Danach sollte es funktionieren...   :Wink: 

Hinweis 2: Ich hab das Phänomän bei XFS Partitionen, daß ich ein bereits geklontes System nicht nochmal klonen kann... weil mit Partimage dann einen Error beim Bitmap Block ausspuckt... Workaround dafür - Partition auf eine andere umkopieren, original neu formatieren und wieder zurückspielen - dann geht auch das klonen.

cheers,

----------

## sambatasse

Krasses Ding DANKE

----------

## rblock

 *bloodcount wrote:*   

> nun wäre es vielleicht noch schön, wenn du uns mitteilen könntest wie ihr das gemacht habt =)
> 
> Welche Progs / Befehle / Scripte o.ä. =)

 

Das war alles individuell programmiert.  :Smile: 

Und die ganze Software gehört natürlich der Bank und darf nicht weiter gegeben werden. Ich durfte es logischerweise noch nicht mal mit nach Hause nehmen.  :Smile:   Würde ich es doch tun, würde ich mich strafbar machen.

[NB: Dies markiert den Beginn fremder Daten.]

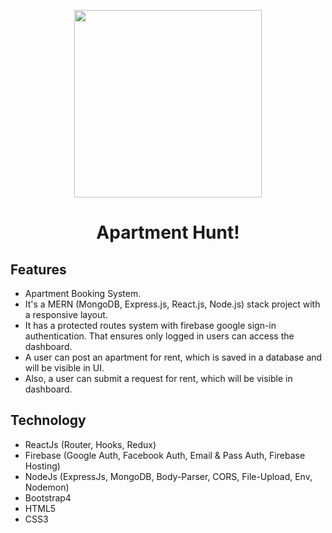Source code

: <p align="center"><a href="#" ><img src="https://i.ibb.co/Y74tKds/lz1cf2chf.png" width="300"></a></p>
 <h1 align="center">Apartment Hunt!</h1>

## Features
   - Apartment Booking System.
   - It's a MERN (MongoDB, Express.js, React.js, Node.js) stack project with a responsive layout.
   - It has a protected routes system with firebase google sign-in authentication. That ensures only logged in users can access the dashboard.
   - A user can post an apartment for rent, which is saved in a database and will be visible in UI.
   - Also, a user can submit a request for rent, which will be visible in dashboard.
## Technology
   - ReactJs (Router, Hooks, Redux)
   - Firebase (Google Auth, Facebook Auth, Email & Pass Auth, Firebase Hosting)
   - NodeJs (ExpressJs, MongoDB, Body-Parser, CORS, File-Upload, Env, Nodemon)
   - Bootstrap4
   - HTML5 
   - CSS3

Ich kann Dir aber verraten, dass es auch ein langer Weg war vom OS/2 Warp 3 Cloning bis zur aktuellen Version die als Webanwendung mit C++ und C# programmiert war. Im aktuellen System kann man von jedem Browser aus die Verwaltung aufrufen (natürlich vorausgesetzt man hat dazu die Berechtigung  :Wink:   ), sich den Status der Systeme ansehen und die Installationen aufrufen. Die Erstinstallation geht über normales Multicast mit Netzboot per V2i Server von Powerquest (jetzt Symantec) und früher mit Ghost von Symantec (ja, nicht nur MS kauft seine Konkurrenz auf  :Wink:   ).

Nach der Betankung mit dem Image wurden, je nach Sofwarekonfiguration verschiedene Scripte gestartet, die je nach System z.B. in REXX oder MSI-Pakete sind.

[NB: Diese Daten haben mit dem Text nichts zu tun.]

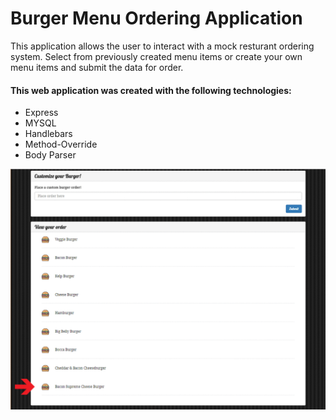 # Burger Menu Ordering Application
This application allows the user to interact with a mock resturant ordering system. Select from previously created menu items or create your own menu items and submit the data for order.

#### This web application was created with the following technologies:
* Express
* MYSQL
* Handlebars
* Method-Override
* Body Parser

![demo](customBurger.gif)
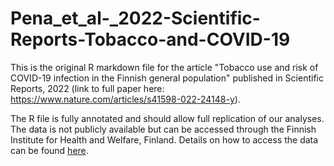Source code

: # Pena_et_al-_2022-Scientific-Reports-Tobacco-and-COVID-19

This is the original R markdown file for the article "Tobacco use and risk of COVID-19 infection in the Finnish general population" published in Scientific Reports, 2022 (link to full paper here: https://www.nature.com/articles/s41598-022-24148-y).

The R file is fully annotated and should allow full replication of our analyses. The data is not publicly available but can be accessed through the Finnish Institute for Health and Welfare, Finland. Details on how to access the data can be found [here](https://thl.fi/en/web/thlfi-en/research-and-development/research-and-projects/national-finsote-survey/contact-information-finsote-).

Falls Du dies für eine Firma brauchst, kannst Du Dich an die  Sinius GmbH wenden. Da die Bank natürlich auch diese Abteilung ausgegliedert und letztendlich an SBS (Siemens Business Services) verkauft hat.

Anmerkende Grüße

----------

## rblock

 *sambatasse wrote:*   

> Dachte nur das die Offizelle Aussage von Microsoft und mein MCP reichen.

 

Logisch, denn die konnte oder können es selbst nicht.  :Wink:   Selbst viele andere Firmen waren nicht so weit wie das Engineering. Daher auch mein Hinweis auf die tolle andere Firma.  :Smile: 

Selbst andere Banken sind oder waren nicht so weit. Es gab auch andere Externe Mitarbeiter dort, die vorher bei anderen Banken (z.B. Fiduzia, oder wie das geschrieben wird, von den Volksbanken) gearbeitet hatten und dies immer wieder bestätigen konnten, ebenso wie die Mitarbeiter von SBS. Als SBS so langsam die Führung übernahm, haben sie zugegeben, dass das Sahnestück des Unternehmens war, da es in dieser Automationsstufe einmalig war. Sie wollten das natürlich haben, um damit auch anderen Unterehmen ihre Dienste verkaufen zu können.  :Smile: 

Aber auch dort musste gespart werden und daher bin ich nun schon gut ein Jahr nicht mehr bei dem Haufen.  :Wink: 

 *sambatasse wrote:*   

> Aber naja muss ich mich woll geirrt haben.
> 
> 

 

JAU!  :Wink: 

Quasselnde Grüße

----------

## rblock

 *Sas wrote:*   

> Wir jedenfalls setzen im Betrieb auch das selbe XP-Image für mehrere baugleiche Rechner ein.

 

Bei dem System von Sinius brauchen die Rechner nicht baugleich sein.  :Smile: 

Ungleiche Grüße

----------

## rblock

 *mortus wrote:*   

> also ich machs immer so:...

 

Also wenn man kein XFS benutzt geht es mit True Image einfacher: Boot-CD einlegen, Programm startet automatisch, Partitionen auswählen, Zielverzeichnis auswählen (kann auch ein Netzwerklaufwerk sein, dann muss dies nur vorher eingestellt werden, so wie IP, ggf. Gateway, ggf. DHCP-Server, ggf. DNS-Server usw.), Name und Kommentar eingeben und starten.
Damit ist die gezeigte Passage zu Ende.